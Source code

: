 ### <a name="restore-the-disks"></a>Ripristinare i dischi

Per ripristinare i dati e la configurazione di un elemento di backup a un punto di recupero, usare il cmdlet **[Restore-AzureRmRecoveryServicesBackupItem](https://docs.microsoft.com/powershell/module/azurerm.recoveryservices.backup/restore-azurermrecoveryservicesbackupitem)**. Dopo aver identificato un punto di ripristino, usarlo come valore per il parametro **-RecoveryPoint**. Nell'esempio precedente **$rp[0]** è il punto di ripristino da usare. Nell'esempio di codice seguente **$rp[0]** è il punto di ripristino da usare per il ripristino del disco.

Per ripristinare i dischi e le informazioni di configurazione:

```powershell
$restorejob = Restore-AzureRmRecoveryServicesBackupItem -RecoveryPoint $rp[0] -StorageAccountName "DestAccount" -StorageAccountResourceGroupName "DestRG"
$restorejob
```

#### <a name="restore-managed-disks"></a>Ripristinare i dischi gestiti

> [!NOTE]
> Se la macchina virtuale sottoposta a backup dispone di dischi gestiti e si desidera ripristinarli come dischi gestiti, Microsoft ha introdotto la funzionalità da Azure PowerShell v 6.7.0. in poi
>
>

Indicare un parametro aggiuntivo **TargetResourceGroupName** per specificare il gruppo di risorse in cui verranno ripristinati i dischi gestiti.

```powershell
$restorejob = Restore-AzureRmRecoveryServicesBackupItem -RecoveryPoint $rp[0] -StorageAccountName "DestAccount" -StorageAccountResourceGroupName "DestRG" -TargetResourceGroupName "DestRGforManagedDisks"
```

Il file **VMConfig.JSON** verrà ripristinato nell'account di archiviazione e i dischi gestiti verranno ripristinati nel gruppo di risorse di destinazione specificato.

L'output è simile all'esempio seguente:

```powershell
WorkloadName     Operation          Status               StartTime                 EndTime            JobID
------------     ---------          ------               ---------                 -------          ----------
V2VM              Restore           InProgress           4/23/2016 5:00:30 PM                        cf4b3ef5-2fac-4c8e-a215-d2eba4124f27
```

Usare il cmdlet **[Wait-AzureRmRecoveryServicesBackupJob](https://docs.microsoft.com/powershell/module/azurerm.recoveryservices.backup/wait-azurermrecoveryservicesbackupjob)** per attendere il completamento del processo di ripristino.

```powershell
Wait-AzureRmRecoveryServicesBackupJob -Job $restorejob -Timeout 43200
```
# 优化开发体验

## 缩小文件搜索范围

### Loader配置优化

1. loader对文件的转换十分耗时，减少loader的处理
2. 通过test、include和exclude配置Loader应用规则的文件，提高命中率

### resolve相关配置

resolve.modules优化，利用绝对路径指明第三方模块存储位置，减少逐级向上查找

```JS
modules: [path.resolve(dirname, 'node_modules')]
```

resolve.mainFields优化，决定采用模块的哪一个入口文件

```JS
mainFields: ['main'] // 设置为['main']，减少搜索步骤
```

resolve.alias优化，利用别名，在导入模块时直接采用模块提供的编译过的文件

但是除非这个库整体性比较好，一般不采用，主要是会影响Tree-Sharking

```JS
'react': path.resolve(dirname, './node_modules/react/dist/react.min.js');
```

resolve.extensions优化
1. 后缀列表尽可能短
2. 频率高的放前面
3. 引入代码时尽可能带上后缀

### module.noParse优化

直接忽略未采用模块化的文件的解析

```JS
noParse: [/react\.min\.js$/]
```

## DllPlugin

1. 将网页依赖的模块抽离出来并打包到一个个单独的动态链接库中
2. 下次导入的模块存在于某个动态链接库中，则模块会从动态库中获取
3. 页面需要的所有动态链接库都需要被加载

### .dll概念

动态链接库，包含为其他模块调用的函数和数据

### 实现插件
..............................
● Prompt: The answer must be the complete listing, repeated exactly.

● Task result:
Source code

: ### <a name="restore-the-disks"></a>Ripristinare i dischi

Per ripristinare i dati e la configurazione di un elemento di backup a un punto di recupero, usare il cmdlet **[Restore-AzureRmRecoveryServicesBackupItem](https://docs.microsoft.com/powershell/module/azurerm.recoveryservices.backup/restore-azurermrecoveryservicesbackupitem)**. Dopo aver identificato un punto di ripristino, usarlo come valore per il parametro **-RecoveryPoint**. Nell'esempio precedente **$rp[0]** è il punto di ripristino da usare. Nell'esempio di codice seguente **$rp[0]** è il punto di ripristino da usare per il ripristino del disco.

Per ripristinare i dischi e le informazioni di configurazione:

```powershell
$restorejob = Restore-AzureRmRecoveryServicesBackupItem -RecoveryPoint $rp[0] -StorageAccountName "DestAccount" -StorageAccountResourceGroupName "DestRG"
$restorejob
```

#### <a name="restore-managed-disks"></a>Ripristinare i dischi gestiti

> [!NOTE]
> Se la macchina virtuale sottoposta a backup dispone di dischi gestiti e si desidera ripristinarli come dischi gestiti, Microsoft ha introdotto la funzionalità da Azure PowerShell v 6.7.0. in poi
>
>

Indicare un parametro aggiuntivo **TargetResourceGroupName** per specificare il gruppo di risorse in cui verranno ripristinati i dischi gestiti.

```powershell
$restorejob = Restore-AzureRmRecoveryServicesBackupItem -RecoveryPoint $rp[0] -StorageAccountName "DestAccount" -StorageAccountResourceGroupName "DestRG" -TargetResourceGroupName "DestRGforManagedDisks"
```

Il file **VMConfig.JSON** verrà ripristinato nell'account di archiviazione e i dischi gestiti verranno ripristinati nel gruppo di risorse di destinazione specificato.

L'output è simile all'esempio seguente:

```powershell
WorkloadName     Operation          Status               StartTime                 EndTime            JobID
------------     ---------          ------               ---------                 -------          ----------
V2VM              Restore           InProgress           4/23/2016 5:00:30 PM                        cf4b3ef5-2fac-4c8e-a215-d2eba4124f27
```

Usare il cmdlet **[Wait-AzureRmRecoveryServicesBackupJob](https://docs.microsoft.com/powershell/module/azurerm.recoveryservices.backup/wait-azurermrecoveryservicesbackupjob)** per attendere il completamento del processo di ripristino.

```powershell
Wait-AzureRmRecoveryServicesBackupJob -Job $restorejob -Timeout 43200
```
# 优化开发体验

## 缩小文件搜索范围

### Loader配置优化

1. loader对文件的转换十分耗时，减少loader的处理
2. 通过test、include和exclude配置Loader应用规则的文件，提高命中率

### resolve相关配置

resolve.modules优化，利用绝对路径指明第三方模块存储位置，减少逐级向上查找

```JS
modules: [path.resolve(dirname, 'node_modules')]
```

resolve.mainFields优化，决定采用模块的哪一个入口文件

```JS
mainFields: ['main'] // 设置为['main']，减少搜索步骤
```

resolve.alias优化，利用别名，在导入模块时直接采用模块提供的编译过的文件

但是除非这个库整体性比较好，一般不采用，主要是会影响Tree-Sharking

```JS
'react': path.resolve(dirname, './node_modules/react/dist/react.min.js');
```

resolve.extensions优化
1. 后缀列表尽可能短
2. 频率高的放前面
3. 引入代码时尽可能带上后缀

### module.noParse优化

直接忽略未采用模块化的文件的解析

```JS
noParse: [/react\.min\.js$/]
```

## DllPlugin

1. 将网页依赖的模块抽离出来并打包到一个个单独的动态链接库中
2. 下次导入的模块存在于某个动态链接库中，则模块会从动态库中获取
3. 页面需要的所有动态链接库都需要被加载

### .dll概念

动态链接库，包含为其他模块调用的函数和数据

### 实现插件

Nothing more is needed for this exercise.